Fundamental group of the quotient space of the $\Bbb Z$-action on $X=\Bbb C-\{0\}$ given by $n\cdot z=\lambda^nz$

Question

Let $\lambda$ be a fixed nonzero complex number whose modulus is not $1$. Consider the $\Bbb Z$-action on $X=\Bbb C-\{0\}$ given by $n\cdot z=\lambda^nz$. I want to compute the fundamental group of the quotient space $X/\Bbb Z$. I think it would be easier if I could show this action is a covering action (i.e., each point $z\in X$ has a neighborhood $U$ such that $n\cdot U\cap U$ is empty for all $n\in \Bbb Z-\{0\}$), but I can't see how to show this action is a covering space action. Or there is another way to compute $\pi_1(X/\Bbb Z)$?

Answer 1

Considering $\lambda$ or $\lambda^{-1}$ without loss of generality, we may assume that $\lvert \lambda \rvert > 1$. Let $A$ be the annulus $$ A = \{z \in \mathbb{C} \mid 1 <\lvert z \rvert < \lvert \lambda \rvert\} $$ We claim that $A$ is a fundamental region for the action of $\mathbb{Z}$. That is, no two distinct points of $A$ are equivalent under $\mathbb{Z}$, and for every $w \in \mathbb{C}-\{0\}$, there is a point $z$ in the closure of $A$ that is equivalent to $w$.

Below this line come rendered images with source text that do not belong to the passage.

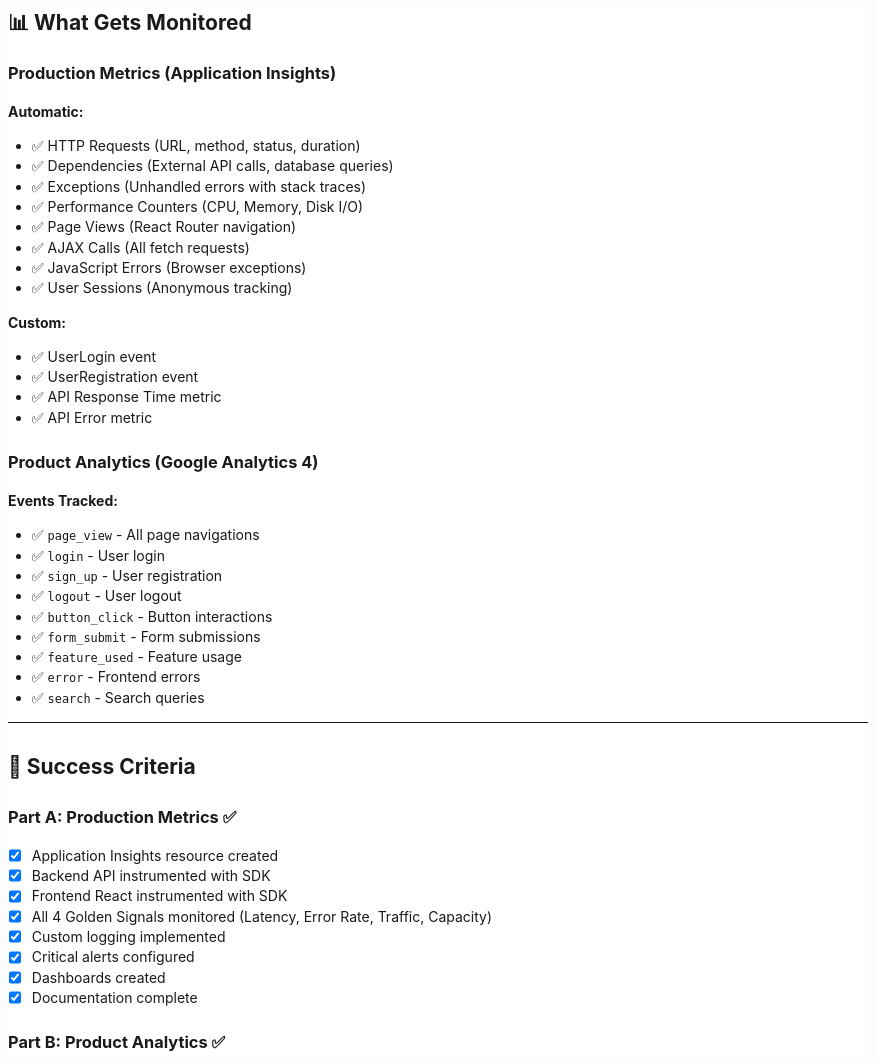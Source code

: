 
## 📊 What Gets Monitored

### Production Metrics (Application Insights)

**Automatic:**

- ✅ HTTP Requests (URL, method, status, duration)
- ✅ Dependencies (External API calls, database queries)
- ✅ Exceptions (Unhandled errors with stack traces)
- ✅ Performance Counters (CPU, Memory, Disk I/O)
- ✅ Page Views (React Router navigation)
- ✅ AJAX Calls (All fetch requests)
- ✅ JavaScript Errors (Browser exceptions)
- ✅ User Sessions (Anonymous tracking)

**Custom:**

- ✅ UserLogin event
- ✅ UserRegistration event
- ✅ API Response Time metric
- ✅ API Error metric

### Product Analytics (Google Analytics 4)

**Events Tracked:**

- ✅ `page_view` - All page navigations
- ✅ `login` - User login
- ✅ `sign_up` - User registration
- ✅ `logout` - User logout
- ✅ `button_click` - Button interactions
- ✅ `form_submit` - Form submissions
- ✅ `feature_used` - Feature usage
- ✅ `error` - Frontend errors
- ✅ `search` - Search queries

---

## 🎯 Success Criteria

### Part A: Production Metrics ✅

- [x] Application Insights resource created
- [x] Backend API instrumented with SDK
- [x] Frontend React instrumented with SDK
- [x] All 4 Golden Signals monitored (Latency, Error Rate, Traffic, Capacity)
- [x] Custom logging implemented
- [x] Critical alerts configured
- [x] Dashboards created
- [x] Documentation complete

### Part B: Product Analytics ✅
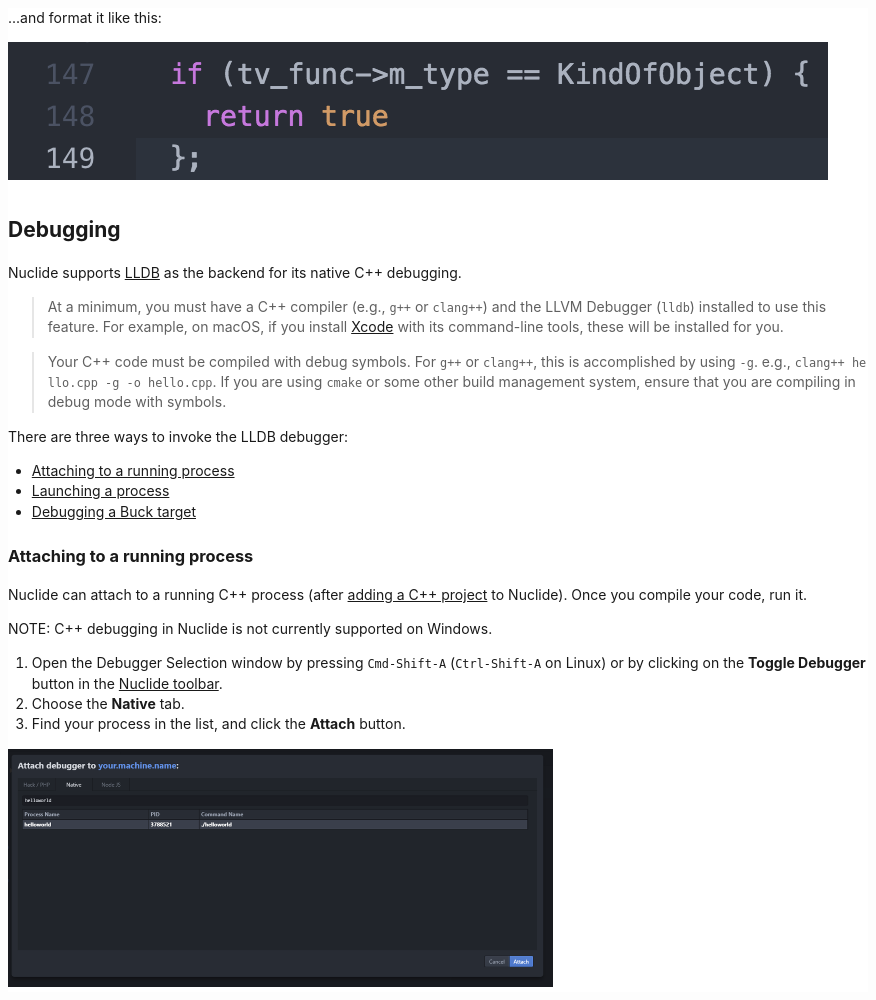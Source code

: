 ...and format it like this:

![](/static/images/docs/language-cpp-code-formatting-after.png)

## Debugging

Nuclide supports [LLDB](http://lldb.llvm.org/) as the backend for its native C++ debugging.

> At a minimum, you must have a C++ compiler (e.g., `g++` or `clang++`) and the LLVM Debugger
> (`lldb`) installed to use this feature. For example, on macOS, if you install
> [Xcode](https://developer.apple.com/xcode/) with its command-line tools, these will be installed
> for you.

> Your C++ code must be compiled with debug symbols. For `g++` or `clang++`, this is accomplished
> by using `-g`. e.g., `clang++ hello.cpp -g -o hello.cpp`. If you are using `cmake` or some other
> build management system, ensure that you are compiling in debug mode with symbols.

There are three ways to invoke the LLDB debugger:

- [Attaching to a running process](#attaching-to-a-running-process)
- [Launching a process](#launching-a-process)
- [Debugging a Buck target](#debugging-a-buck-target)

### Attaching to a running process

Nuclide can attach to a running C++ process (after
[adding a C++ project](/docs/quick-start/getting-started/#adding-a-project) to Nuclide). Once you
compile your code, run it.

NOTE: C++ debugging in Nuclide is not currently supported on Windows.

1. Open the Debugger Selection window by pressing `Cmd-Shift-A` (`Ctrl-Shift-A` on Linux) or by clicking on the **Toggle Debugger** button in the [Nuclide toolbar](/docs/features/toolbar/#buttons).
2. Choose the **Native** tab.
3. Find your process in the list, and click the **Attach** button.

<img src="/static/images/docs/feature-debugger-languages-cpp-attach.png" width="545" />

Firstly, suppose that $z, z' \in A$ are equivalent under $\mathbb{Z}$. We will show that $z = z'$. Then there exists $n \in \mathbb{Z}$ such that $z' = \lambda^nz$, and without loss of generality $n \geq 0$. Taking absolute values, we have $\lvert z' \rvert = \lvert\lambda\rvert^n \lvert z\rvert \geq \lvert\lambda\rvert^n$, where the inequality comes from $\lvert z \rvert \geq 1$ since $z \in A$. Clearly the $n = 0$ since $z' \in A$, which means that $z = z'$.

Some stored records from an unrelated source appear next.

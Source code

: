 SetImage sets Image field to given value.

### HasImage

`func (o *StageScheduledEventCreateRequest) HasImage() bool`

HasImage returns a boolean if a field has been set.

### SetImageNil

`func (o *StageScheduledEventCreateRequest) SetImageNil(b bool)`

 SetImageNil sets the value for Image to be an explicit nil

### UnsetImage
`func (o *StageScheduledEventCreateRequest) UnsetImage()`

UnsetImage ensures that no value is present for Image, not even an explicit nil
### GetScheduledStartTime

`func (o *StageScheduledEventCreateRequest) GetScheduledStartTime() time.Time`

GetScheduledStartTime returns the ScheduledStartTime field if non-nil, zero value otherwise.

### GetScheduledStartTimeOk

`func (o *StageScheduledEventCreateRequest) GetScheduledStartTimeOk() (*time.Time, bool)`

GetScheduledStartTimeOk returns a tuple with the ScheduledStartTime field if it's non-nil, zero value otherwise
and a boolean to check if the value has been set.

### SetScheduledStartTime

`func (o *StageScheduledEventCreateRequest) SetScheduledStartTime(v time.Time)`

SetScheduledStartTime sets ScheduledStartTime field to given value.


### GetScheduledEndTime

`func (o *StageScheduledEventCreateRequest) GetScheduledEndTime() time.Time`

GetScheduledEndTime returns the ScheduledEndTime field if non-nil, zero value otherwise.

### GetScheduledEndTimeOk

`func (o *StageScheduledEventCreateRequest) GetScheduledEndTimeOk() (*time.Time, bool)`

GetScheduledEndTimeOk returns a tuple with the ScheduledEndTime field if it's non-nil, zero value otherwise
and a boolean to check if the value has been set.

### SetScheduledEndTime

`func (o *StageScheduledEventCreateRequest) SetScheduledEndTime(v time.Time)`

For the second condition, let $w \in \mathbb{C} - \{0\}$. By basic real analysis, there is some $n \in \mathbb{Z}$ such that $\lvert \lambda \rvert ^n \leq \lvert w\rvert < \lvert \lambda\rvert ^{n+1}$. Therefore $1\leq \lvert \lambda^{-n}w\rvert < \lambda$ so $n\cdot w = \lambda^{-n}w \in \bar A$.

Therefore, the topological space $X /\mathbb{Z}$ is homeomorphic to $\bar A / \mathbb{Z}$. The good news is that we can now forget about the group action, and just think about this in terms of elementary quotient spaces.

Now, $\bar A$ is a closed annulus, and the action of $\mathbb{Z}$ identifies each point on its inner boundary circle with a single point on its outer boundary circle. In particular, if $\lambda = re^{i\theta}$, then the point $e^{it}$ is identified with $re^{i(\theta + t)}$. It is now visually clear that this quotient space is homeomorphic to a torus.